Trigger warnings may backfire by making people more anxious before viewing sensitive content without reducing emotional distress or avoidance behavior.
Many people believe that trigger warnings help protect individuals from emotional distress by giving them a chance to avoid or mentally prepare for upsetting content. But new research suggests that these warnings might not work the way we expect.
A recent analysis published in Clinical Psychological Science reveals that trigger warnings can actually increase anxiety before someone even sees the content. Despite that added worry, people are just as likely to view the material and feel just as distressed afterward, whether they received a warning or not.
“When people see trigger warnings, it makes them feel anxious, but that anxiety doesn’t seem to be any sort of helpful emotional preparation,” explained Victoria M. E. Bridgland of Flinders University, who coauthored the study with researchers from Harvard University. “We need more strategies to give people, versus just putting a warning on something and assuming that is going to give them a toolkit for mental health.”
Study Analysis and Conclusions
Bridgland, along with Payton J. Jones and Benjamin W. Bellet from Harvard University, reached their conclusions by comparing the results of 12 studies about the effects of content warnings on participants’ negative emotional reactions, avoidance behavior, and comprehension. The majority of these studies included a mix of participants who were trauma survivors and people who did not report a history of traumatic experiences. The researchers’ analysis resulted in four findings:
- Warnings increase anticipatory anxiety. Across five studies, participants who read content warnings were more anxious prior to viewing potentially triggering material than those who did not.
- Warnings did not influence emotional reactions to content. Across nine studies, content warnings did not affect participants’ feelings of distress, fear, or anxiety after viewing sensitive content.
- Warnings do not increase avoidance. Across five studies, participants viewed troubling content at about the same rate regardless of whether or not they received a trigger warning.
- Warnings do not impact comprehension. Across three studies, content warnings did not affect participants’ understanding of written material.
“Existing published research almost unanimously suggests that trigger warnings do not mitigate distress,” Bridgland and colleagues wrote. “Indeed, trigger warnings (including those used in the current studies) typically warn people about the distressing reactions they may have, but do not explain how to reduce these reactions.”

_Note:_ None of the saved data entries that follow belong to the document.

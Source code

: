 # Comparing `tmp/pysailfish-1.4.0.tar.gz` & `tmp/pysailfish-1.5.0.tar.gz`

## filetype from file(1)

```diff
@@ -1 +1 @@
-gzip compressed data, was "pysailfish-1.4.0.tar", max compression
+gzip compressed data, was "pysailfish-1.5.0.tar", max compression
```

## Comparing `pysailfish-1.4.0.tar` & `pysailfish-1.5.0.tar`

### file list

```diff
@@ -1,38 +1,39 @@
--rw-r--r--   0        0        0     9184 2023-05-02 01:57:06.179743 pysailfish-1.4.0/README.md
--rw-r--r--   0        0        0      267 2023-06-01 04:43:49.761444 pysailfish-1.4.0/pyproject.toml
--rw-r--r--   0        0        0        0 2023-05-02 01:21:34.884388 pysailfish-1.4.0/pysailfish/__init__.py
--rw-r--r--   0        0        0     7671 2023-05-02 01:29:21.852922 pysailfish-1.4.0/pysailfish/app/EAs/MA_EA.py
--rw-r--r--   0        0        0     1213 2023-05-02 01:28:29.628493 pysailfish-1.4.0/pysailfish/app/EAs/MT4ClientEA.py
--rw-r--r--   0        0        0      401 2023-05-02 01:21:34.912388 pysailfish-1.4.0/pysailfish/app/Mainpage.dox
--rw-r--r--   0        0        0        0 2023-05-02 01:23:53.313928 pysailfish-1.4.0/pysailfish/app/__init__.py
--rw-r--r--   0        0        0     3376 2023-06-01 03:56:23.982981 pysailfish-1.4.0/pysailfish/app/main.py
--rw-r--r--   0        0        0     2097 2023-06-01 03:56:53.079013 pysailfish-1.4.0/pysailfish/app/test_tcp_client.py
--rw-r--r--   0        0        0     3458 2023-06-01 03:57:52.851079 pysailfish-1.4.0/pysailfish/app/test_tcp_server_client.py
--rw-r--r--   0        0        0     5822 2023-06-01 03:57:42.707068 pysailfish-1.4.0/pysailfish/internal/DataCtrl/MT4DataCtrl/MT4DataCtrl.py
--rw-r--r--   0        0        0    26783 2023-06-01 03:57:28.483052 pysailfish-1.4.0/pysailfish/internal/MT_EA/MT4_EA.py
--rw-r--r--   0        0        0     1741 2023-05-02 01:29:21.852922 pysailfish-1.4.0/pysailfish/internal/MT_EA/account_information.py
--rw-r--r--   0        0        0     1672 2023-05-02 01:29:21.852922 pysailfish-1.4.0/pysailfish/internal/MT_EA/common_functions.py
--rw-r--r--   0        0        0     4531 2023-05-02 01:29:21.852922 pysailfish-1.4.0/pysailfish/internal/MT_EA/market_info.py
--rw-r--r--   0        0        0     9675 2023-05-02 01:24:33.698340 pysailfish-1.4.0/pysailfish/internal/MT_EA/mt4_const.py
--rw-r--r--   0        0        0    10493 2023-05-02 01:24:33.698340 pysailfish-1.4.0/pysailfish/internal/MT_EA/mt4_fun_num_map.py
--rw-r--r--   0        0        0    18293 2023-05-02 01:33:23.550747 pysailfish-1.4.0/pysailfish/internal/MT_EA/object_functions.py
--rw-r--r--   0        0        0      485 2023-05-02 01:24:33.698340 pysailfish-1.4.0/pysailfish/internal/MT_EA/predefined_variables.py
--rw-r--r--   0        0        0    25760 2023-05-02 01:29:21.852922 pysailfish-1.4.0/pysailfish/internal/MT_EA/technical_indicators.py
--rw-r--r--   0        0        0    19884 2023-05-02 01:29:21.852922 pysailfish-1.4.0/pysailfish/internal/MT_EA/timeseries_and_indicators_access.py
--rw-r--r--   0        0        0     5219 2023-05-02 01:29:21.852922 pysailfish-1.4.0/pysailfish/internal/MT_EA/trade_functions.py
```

These findings also suggest that people do not use content warnings to avoid viewing triggering content, even when they have the option to do so, the researchers noted. This may be due to a “forbidden fruit” effect, which could make potentially aversive material more tempting to viewers.
Given that many people do not use content warnings to avoid troubling material, Bridgland’s ongoing research suggests that emotional-regulation training could help people use these warnings to better prepare themselves beforehand.
Reference: “A Meta-Analysis of the Efficacy of Trigger Warnings, Content Warnings, and Content Notes” by Victoria M. E. Bridgland, Payton J. Jones and Benjamin W. Bellet, 17 August 2023, Clinical Psychological Science.